Thanks to the brave efforts of Pat Smith and Vicki Elcoate, the judge did not allow the inclusion of a list of names that was bought from a security firm, which compiled it on behalf of another oil company applying for an injunction at another site several years earlier. The list included names of people who had never visited the Brockham site and had no involvement in protest or campaigning.
The injunction doesn’t stop people from walking along Old School lane or any of the public footpaths around the site (FP84, 86 and 92; but note the stone road leading up to the site is not a footpath), or from taking pictures.
Monitoring of Air and Water
The first air, surface and groundwater samples have been analysed and we are continuing with the monitoring process. We will write more on this in next updates. If you’d like to support this effort, you can donate via this link.
New Environmental Permit, Lack of Transparency and Moving Goalposts
The new environmental permit granted in late November included three pre-operational conditions. Paperwork for the condition on gas management plan (PO 01) needed to be submitted at least one month prior to commencement of appraisal or production operations via the new well.
So, we were surprised that work at Brockham started so soon after this new permit was issued. Deliveries of heavy equipment started in early December and a rig was mounted on the new well on the 11th of Dec. We asked the Environment Agency about this apparently pre-mature work, but were told that they didn’t have the resources to answer our queries and that those would be treated as freedom of information requests, with a time limit of 20 working days to answer.
Delays in sharing of information run the potential risk of failure to prevent permit breaches and we think that this 20 working day delay on information coming from the Environment Agency is regrettable and unacceptable.
An update from the EA was finally shared on 20th Dec. It said that conditions on well treatments including the use of acid were now discharged, but that the condition on gas management was only partially met – it was split into “appraisal” and “production” stages, even though there was no mention of this split in the recently issued permit. The EA approved the appraisal stage of this condition on 11 Dec making Angus’ work in December compliant.
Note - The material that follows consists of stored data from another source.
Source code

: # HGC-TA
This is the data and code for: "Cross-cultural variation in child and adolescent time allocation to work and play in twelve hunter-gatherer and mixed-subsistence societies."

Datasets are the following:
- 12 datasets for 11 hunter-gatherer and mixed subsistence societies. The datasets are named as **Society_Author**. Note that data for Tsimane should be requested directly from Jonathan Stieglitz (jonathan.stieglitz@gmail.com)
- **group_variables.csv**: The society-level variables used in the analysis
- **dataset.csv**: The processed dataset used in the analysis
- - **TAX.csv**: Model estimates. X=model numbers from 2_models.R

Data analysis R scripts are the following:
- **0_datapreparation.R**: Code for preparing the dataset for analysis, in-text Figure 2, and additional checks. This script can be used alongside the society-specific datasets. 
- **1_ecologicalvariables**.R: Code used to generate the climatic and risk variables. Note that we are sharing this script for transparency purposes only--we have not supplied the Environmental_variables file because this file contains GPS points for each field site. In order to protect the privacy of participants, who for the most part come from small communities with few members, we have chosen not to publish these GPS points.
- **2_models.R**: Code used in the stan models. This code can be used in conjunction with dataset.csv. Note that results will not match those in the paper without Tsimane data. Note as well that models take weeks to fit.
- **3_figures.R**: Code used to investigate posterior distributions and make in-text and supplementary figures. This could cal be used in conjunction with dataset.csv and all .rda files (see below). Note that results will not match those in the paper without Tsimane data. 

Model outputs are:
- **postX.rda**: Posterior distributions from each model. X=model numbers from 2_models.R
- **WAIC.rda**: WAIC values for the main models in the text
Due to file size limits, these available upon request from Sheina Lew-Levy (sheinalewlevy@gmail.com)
We don’t know the details of what Angus agreed with the EA in the pre-op conditions because there is a delay in publishing of this information, and the due consultation was scrapped. The EA issued the new permit hastily (after a 2-year long re-permitting process dragged out by Angus Energy), it appears in a desperate attempt to gain some regulatory control over the new activities at Brockham. As a result, the public was denied an opportunity to comment as there was no time for public consultation.
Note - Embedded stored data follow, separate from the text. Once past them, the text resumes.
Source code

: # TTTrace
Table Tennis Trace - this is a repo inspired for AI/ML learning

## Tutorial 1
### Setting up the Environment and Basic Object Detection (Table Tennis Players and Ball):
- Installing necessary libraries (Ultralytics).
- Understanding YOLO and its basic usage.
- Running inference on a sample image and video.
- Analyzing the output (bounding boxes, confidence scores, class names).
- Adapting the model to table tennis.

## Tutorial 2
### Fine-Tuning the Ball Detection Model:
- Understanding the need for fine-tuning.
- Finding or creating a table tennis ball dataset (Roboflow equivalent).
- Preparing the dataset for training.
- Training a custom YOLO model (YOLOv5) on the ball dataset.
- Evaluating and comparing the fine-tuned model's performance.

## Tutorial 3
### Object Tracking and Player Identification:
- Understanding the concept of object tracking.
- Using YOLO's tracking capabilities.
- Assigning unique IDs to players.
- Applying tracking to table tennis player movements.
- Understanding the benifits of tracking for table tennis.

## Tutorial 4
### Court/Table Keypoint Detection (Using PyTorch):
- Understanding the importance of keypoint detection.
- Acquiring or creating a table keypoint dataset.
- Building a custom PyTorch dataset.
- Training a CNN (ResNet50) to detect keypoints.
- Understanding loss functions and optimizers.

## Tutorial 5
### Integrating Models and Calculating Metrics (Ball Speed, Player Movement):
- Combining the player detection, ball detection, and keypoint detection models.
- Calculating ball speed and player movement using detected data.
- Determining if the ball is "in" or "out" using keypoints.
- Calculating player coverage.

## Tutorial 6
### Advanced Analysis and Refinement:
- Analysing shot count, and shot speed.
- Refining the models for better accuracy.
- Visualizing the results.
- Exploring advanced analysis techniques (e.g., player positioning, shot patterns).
Cancellation of a public consultation and the change to pre-operational conditions are not minor details. They point to a weakness of the system, which allows for moving of the goalposts to accommodate operators who have little regard for the regulatory process or the local community.
Appraisal or Production?
The splitting of the gas management condition again brings out the issue of whether Angus are appraising the new well and a new geological layer, or whether they are going straight into commercial production. According to the Oil and Gas Authority (who issued a production consent) and the EA, the site will be in production. But the council only gave permission for appraisal, (although they don’t have any criteria on how appraisal is different from production other than the length of the stage, which they granted in this instance for a “temporary” period of 3 years). We are pursuing this issue with the council.